→ Task material
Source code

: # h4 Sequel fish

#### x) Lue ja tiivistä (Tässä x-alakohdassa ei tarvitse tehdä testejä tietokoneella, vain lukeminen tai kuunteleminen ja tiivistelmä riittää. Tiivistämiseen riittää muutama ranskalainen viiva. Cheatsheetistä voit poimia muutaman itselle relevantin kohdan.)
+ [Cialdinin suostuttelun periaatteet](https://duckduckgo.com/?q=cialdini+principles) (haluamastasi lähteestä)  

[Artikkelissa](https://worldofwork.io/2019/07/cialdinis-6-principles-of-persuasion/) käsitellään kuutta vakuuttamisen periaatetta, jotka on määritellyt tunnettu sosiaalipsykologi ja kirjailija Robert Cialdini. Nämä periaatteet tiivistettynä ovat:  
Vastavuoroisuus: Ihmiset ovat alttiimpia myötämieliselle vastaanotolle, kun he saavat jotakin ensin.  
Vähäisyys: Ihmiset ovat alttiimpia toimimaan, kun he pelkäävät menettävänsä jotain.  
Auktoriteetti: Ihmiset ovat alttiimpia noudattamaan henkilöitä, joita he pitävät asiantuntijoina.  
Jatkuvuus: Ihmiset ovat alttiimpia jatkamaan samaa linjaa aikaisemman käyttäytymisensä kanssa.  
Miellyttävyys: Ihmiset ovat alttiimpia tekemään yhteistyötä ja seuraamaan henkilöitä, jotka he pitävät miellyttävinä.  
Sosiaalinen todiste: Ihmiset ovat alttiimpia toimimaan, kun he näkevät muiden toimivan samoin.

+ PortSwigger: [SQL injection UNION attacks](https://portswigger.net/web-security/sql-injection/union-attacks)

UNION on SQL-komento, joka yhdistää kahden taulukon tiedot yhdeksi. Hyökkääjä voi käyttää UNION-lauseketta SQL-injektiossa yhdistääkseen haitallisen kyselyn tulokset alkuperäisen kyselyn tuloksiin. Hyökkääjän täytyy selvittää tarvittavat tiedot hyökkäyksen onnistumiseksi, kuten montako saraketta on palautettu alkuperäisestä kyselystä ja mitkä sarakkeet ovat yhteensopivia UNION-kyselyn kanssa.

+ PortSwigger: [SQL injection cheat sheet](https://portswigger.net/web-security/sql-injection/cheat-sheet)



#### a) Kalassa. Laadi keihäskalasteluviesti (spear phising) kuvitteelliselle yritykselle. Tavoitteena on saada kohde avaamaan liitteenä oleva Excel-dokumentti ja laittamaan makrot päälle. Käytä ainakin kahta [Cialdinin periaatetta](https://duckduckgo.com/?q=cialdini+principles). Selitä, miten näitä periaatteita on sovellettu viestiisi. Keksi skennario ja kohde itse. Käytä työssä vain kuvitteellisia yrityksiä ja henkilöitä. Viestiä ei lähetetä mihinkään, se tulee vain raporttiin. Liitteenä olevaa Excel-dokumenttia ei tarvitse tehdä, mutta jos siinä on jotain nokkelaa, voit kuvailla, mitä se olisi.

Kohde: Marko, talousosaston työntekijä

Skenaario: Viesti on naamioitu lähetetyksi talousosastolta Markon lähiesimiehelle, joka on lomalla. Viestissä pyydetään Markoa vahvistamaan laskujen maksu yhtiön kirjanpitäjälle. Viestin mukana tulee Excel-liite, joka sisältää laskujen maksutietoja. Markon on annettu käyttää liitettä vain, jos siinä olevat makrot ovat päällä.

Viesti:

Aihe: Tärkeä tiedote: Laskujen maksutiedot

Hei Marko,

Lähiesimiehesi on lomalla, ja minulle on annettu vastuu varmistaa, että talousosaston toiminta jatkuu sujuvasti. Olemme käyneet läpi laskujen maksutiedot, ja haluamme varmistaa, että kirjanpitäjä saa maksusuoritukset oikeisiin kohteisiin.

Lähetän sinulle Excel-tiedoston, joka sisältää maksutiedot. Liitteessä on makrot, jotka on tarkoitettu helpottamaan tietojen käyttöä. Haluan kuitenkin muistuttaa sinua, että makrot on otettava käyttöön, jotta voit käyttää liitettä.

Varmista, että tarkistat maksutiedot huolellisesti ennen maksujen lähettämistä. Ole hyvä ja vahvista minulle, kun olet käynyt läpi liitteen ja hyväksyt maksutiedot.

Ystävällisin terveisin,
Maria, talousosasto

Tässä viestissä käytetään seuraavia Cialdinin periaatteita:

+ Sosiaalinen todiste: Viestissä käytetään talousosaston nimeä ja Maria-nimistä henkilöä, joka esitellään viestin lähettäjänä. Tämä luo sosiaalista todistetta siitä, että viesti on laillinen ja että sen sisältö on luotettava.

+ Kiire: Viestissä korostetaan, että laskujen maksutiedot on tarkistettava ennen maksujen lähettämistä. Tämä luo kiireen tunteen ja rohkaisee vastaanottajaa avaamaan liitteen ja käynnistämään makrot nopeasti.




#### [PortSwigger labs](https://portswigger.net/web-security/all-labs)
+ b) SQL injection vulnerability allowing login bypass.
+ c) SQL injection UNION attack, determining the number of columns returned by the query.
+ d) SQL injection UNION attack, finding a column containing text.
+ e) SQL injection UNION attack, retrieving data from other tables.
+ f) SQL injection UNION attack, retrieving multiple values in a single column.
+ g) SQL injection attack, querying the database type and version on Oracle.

→ Work task
Return the data from the top line through the bottom line exactly.

→ Solution to this problem
Source code

: # h4 Sequel fish

#### x) Lue ja tiivistä (Tässä x-alakohdassa ei tarvitse tehdä testejä tietokoneella, vain lukeminen tai kuunteleminen ja tiivistelmä riittää. Tiivistämiseen riittää muutama ranskalainen viiva. Cheatsheetistä voit poimia muutaman itselle relevantin kohdan.)
+ [Cialdinin suostuttelun periaatteet](https://duckduckgo.com/?q=cialdini+principles) (haluamastasi lähteestä)  

[Artikkelissa](https://worldofwork.io/2019/07/cialdinis-6-principles-of-persuasion/) käsitellään kuutta vakuuttamisen periaatetta, jotka on määritellyt tunnettu sosiaalipsykologi ja kirjailija Robert Cialdini. Nämä periaatteet tiivistettynä ovat:  
Vastavuoroisuus: Ihmiset ovat alttiimpia myötämieliselle vastaanotolle, kun he saavat jotakin ensin.  
Vähäisyys: Ihmiset ovat alttiimpia toimimaan, kun he pelkäävät menettävänsä jotain.  
Auktoriteetti: Ihmiset ovat alttiimpia noudattamaan henkilöitä, joita he pitävät asiantuntijoina.  
Jatkuvuus: Ihmiset ovat alttiimpia jatkamaan samaa linjaa aikaisemman käyttäytymisensä kanssa.  
Miellyttävyys: Ihmiset ovat alttiimpia tekemään yhteistyötä ja seuraamaan henkilöitä, jotka he pitävät miellyttävinä.  
Sosiaalinen todiste: Ihmiset ovat alttiimpia toimimaan, kun he näkevät muiden toimivan samoin.

+ PortSwigger: [SQL injection UNION attacks](https://portswigger.net/web-security/sql-injection/union-attacks)

UNION on SQL-komento, joka yhdistää kahden taulukon tiedot yhdeksi. Hyökkääjä voi käyttää UNION-lauseketta SQL-injektiossa yhdistääkseen haitallisen kyselyn tulokset alkuperäisen kyselyn tuloksiin. Hyökkääjän täytyy selvittää tarvittavat tiedot hyökkäyksen onnistumiseksi, kuten montako saraketta on palautettu alkuperäisestä kyselystä ja mitkä sarakkeet ovat yhteensopivia UNION-kyselyn kanssa.

+ PortSwigger: [SQL injection cheat sheet](https://portswigger.net/web-security/sql-injection/cheat-sheet)



#### a) Kalassa. Laadi keihäskalasteluviesti (spear phising) kuvitteelliselle yritykselle. Tavoitteena on saada kohde avaamaan liitteenä oleva Excel-dokumentti ja laittamaan makrot päälle. Käytä ainakin kahta [Cialdinin periaatetta](https://duckduckgo.com/?q=cialdini+principles). Selitä, miten näitä periaatteita on sovellettu viestiisi. Keksi skennario ja kohde itse. Käytä työssä vain kuvitteellisia yrityksiä ja henkilöitä. Viestiä ei lähetetä mihinkään, se tulee vain raporttiin. Liitteenä olevaa Excel-dokumenttia ei tarvitse tehdä, mutta jos siinä on jotain nokkelaa, voit kuvailla, mitä se olisi.

Kohde: Marko, talousosaston työntekijä

Skenaario: Viesti on naamioitu lähetetyksi talousosastolta Markon lähiesimiehelle, joka on lomalla. Viestissä pyydetään Markoa vahvistamaan laskujen maksu yhtiön kirjanpitäjälle. Viestin mukana tulee Excel-liite, joka sisältää laskujen maksutietoja. Markon on annettu käyttää liitettä vain, jos siinä olevat makrot ovat päällä.

Viesti:

Aihe: Tärkeä tiedote: Laskujen maksutiedot

Hei Marko,

Lähiesimiehesi on lomalla, ja minulle on annettu vastuu varmistaa, että talousosaston toiminta jatkuu sujuvasti. Olemme käyneet läpi laskujen maksutiedot, ja haluamme varmistaa, että kirjanpitäjä saa maksusuoritukset oikeisiin kohteisiin.

Lähetän sinulle Excel-tiedoston, joka sisältää maksutiedot. Liitteessä on makrot, jotka on tarkoitettu helpottamaan tietojen käyttöä. Haluan kuitenkin muistuttaa sinua, että makrot on otettava käyttöön, jotta voit käyttää liitettä.

Varmista, että tarkistat maksutiedot huolellisesti ennen maksujen lähettämistä. Ole hyvä ja vahvista minulle, kun olet käynyt läpi liitteen ja hyväksyt maksutiedot.

Ystävällisin terveisin,
Maria, talousosasto

Tässä viestissä käytetään seuraavia Cialdinin periaatteita:

+ Sosiaalinen todiste: Viestissä käytetään talousosaston nimeä ja Maria-nimistä henkilöä, joka esitellään viestin lähettäjänä. Tämä luo sosiaalista todistetta siitä, että viesti on laillinen ja että sen sisältö on luotettava.

+ Kiire: Viestissä korostetaan, että laskujen maksutiedot on tarkistettava ennen maksujen lähettämistä. Tämä luo kiireen tunteen ja rohkaisee vastaanottajaa avaamaan liitteen ja käynnistämään makrot nopeasti.




#### [PortSwigger labs](https://portswigger.net/web-security/all-labs)
+ b) SQL injection vulnerability allowing login bypass.
+ c) SQL injection UNION attack, determining the number of columns returned by the query.
+ d) SQL injection UNION attack, finding a column containing text.
+ e) SQL injection UNION attack, retrieving data from other tables.
+ f) SQL injection UNION attack, retrieving multiple values in a single column.
+ g) SQL injection attack, querying the database type and version on Oracle.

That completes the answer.